§ EXERCISE INSTRUCTIONS: The word "correctly" may appear in some of the lines below. State how many lines contain it, and write only that number.
--- DATA UNDER STUDY ---
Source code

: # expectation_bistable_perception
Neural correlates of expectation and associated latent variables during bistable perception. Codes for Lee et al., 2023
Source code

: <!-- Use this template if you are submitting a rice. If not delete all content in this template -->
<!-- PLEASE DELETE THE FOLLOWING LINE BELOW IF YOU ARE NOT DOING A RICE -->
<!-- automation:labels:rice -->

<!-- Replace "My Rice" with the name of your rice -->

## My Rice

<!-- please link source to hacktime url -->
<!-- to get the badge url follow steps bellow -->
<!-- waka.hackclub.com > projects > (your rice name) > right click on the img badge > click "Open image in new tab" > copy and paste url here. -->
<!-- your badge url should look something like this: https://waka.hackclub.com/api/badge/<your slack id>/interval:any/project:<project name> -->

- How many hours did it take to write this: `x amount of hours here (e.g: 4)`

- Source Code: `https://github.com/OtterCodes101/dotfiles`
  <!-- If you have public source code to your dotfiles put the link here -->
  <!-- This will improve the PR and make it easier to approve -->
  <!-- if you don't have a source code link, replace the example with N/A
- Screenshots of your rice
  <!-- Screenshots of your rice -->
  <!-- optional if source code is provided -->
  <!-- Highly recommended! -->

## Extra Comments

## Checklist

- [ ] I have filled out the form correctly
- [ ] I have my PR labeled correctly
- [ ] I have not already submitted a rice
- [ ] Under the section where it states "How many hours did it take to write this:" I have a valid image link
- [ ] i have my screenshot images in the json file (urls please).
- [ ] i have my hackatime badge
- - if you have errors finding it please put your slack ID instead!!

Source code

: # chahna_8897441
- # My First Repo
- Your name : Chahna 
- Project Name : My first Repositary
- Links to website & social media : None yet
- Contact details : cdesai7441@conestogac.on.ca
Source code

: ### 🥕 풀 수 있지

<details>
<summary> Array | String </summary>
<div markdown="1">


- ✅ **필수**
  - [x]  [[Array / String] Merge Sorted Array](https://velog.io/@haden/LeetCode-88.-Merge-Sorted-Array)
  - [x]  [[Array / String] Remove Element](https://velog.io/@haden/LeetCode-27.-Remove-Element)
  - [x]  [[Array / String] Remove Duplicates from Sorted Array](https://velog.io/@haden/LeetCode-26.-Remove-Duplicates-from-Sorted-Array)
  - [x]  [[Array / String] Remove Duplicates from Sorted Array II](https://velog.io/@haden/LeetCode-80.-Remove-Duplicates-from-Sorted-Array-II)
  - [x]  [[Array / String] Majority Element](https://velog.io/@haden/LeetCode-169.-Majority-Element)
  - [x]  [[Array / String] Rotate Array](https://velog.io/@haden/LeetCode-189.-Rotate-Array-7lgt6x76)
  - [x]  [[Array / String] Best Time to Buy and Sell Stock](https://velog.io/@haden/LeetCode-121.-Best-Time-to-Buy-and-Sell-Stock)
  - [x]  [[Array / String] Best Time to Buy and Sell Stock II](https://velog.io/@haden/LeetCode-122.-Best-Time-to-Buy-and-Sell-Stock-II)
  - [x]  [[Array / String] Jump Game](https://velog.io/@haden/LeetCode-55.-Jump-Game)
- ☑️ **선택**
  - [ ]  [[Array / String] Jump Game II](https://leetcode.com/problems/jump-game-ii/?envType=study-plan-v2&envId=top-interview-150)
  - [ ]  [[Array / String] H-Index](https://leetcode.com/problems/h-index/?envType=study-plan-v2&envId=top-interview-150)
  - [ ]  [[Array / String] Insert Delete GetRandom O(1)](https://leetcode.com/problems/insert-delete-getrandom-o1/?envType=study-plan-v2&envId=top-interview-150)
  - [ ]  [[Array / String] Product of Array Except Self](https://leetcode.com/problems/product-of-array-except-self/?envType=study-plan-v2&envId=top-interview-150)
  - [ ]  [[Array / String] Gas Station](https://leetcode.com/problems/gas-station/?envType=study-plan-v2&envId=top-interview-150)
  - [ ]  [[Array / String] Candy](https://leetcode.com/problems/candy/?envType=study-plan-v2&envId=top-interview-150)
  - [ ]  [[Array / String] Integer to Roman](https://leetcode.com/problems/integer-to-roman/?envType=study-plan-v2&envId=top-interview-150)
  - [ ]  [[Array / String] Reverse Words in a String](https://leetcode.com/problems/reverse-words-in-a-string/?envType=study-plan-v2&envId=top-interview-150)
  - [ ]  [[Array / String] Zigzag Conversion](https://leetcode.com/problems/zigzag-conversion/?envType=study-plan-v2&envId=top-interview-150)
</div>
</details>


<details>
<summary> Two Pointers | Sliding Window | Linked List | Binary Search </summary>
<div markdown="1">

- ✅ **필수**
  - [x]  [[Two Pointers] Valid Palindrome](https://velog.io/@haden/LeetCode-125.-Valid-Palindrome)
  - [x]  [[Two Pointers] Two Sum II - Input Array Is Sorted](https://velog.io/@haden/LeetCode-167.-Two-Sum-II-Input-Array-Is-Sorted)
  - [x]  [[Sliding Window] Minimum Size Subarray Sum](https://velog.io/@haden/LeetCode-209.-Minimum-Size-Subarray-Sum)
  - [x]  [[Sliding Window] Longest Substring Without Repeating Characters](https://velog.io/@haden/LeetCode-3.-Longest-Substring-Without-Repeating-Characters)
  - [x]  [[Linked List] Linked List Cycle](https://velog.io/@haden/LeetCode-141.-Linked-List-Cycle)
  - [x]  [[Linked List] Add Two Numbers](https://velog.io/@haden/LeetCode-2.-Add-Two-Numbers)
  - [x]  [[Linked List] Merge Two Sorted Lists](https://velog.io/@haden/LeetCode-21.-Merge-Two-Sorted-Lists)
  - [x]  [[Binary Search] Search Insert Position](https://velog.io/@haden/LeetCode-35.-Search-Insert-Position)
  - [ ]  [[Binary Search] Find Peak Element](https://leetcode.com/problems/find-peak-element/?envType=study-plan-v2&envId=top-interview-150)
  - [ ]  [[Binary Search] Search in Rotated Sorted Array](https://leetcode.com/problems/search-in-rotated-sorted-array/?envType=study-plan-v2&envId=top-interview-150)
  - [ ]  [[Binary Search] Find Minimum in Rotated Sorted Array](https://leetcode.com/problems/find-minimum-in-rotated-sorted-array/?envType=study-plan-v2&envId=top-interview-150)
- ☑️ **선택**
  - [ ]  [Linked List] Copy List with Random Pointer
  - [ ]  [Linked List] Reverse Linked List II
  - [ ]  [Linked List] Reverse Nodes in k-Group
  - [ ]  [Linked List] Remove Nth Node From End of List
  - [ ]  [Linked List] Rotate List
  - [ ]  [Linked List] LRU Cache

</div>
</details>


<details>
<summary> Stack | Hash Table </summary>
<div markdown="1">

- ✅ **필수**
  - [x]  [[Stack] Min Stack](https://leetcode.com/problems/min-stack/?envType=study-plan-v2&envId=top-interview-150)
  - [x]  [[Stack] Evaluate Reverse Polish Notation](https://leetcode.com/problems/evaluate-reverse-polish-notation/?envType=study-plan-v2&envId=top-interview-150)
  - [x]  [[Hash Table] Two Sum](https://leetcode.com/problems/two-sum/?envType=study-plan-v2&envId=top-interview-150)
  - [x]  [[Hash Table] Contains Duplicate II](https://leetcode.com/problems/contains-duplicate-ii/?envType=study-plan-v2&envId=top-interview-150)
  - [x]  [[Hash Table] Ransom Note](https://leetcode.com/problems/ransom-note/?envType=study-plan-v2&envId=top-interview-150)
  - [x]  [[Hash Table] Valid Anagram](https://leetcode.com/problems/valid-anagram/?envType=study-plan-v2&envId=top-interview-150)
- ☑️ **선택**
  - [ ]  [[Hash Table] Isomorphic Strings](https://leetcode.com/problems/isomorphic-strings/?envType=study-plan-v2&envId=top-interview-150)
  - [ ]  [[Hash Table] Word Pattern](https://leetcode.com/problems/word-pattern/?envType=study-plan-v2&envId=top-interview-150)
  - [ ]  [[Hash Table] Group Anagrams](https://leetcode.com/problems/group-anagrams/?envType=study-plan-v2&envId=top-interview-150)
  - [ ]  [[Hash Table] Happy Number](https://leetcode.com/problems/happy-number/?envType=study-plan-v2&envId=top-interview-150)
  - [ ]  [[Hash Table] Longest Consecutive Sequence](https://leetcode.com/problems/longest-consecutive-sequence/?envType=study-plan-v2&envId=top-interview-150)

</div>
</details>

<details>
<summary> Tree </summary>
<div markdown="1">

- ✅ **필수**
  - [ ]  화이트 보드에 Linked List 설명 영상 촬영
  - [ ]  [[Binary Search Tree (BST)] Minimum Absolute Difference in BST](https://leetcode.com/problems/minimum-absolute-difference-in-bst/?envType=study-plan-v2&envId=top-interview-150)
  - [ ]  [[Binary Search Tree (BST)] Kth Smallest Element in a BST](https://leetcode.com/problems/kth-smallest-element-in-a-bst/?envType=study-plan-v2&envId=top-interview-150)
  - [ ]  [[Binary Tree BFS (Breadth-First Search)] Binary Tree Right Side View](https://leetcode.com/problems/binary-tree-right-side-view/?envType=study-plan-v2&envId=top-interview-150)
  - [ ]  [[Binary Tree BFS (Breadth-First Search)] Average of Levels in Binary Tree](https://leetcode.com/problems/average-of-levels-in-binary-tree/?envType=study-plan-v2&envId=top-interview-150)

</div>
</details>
---
§ ANSWER SECTION: 2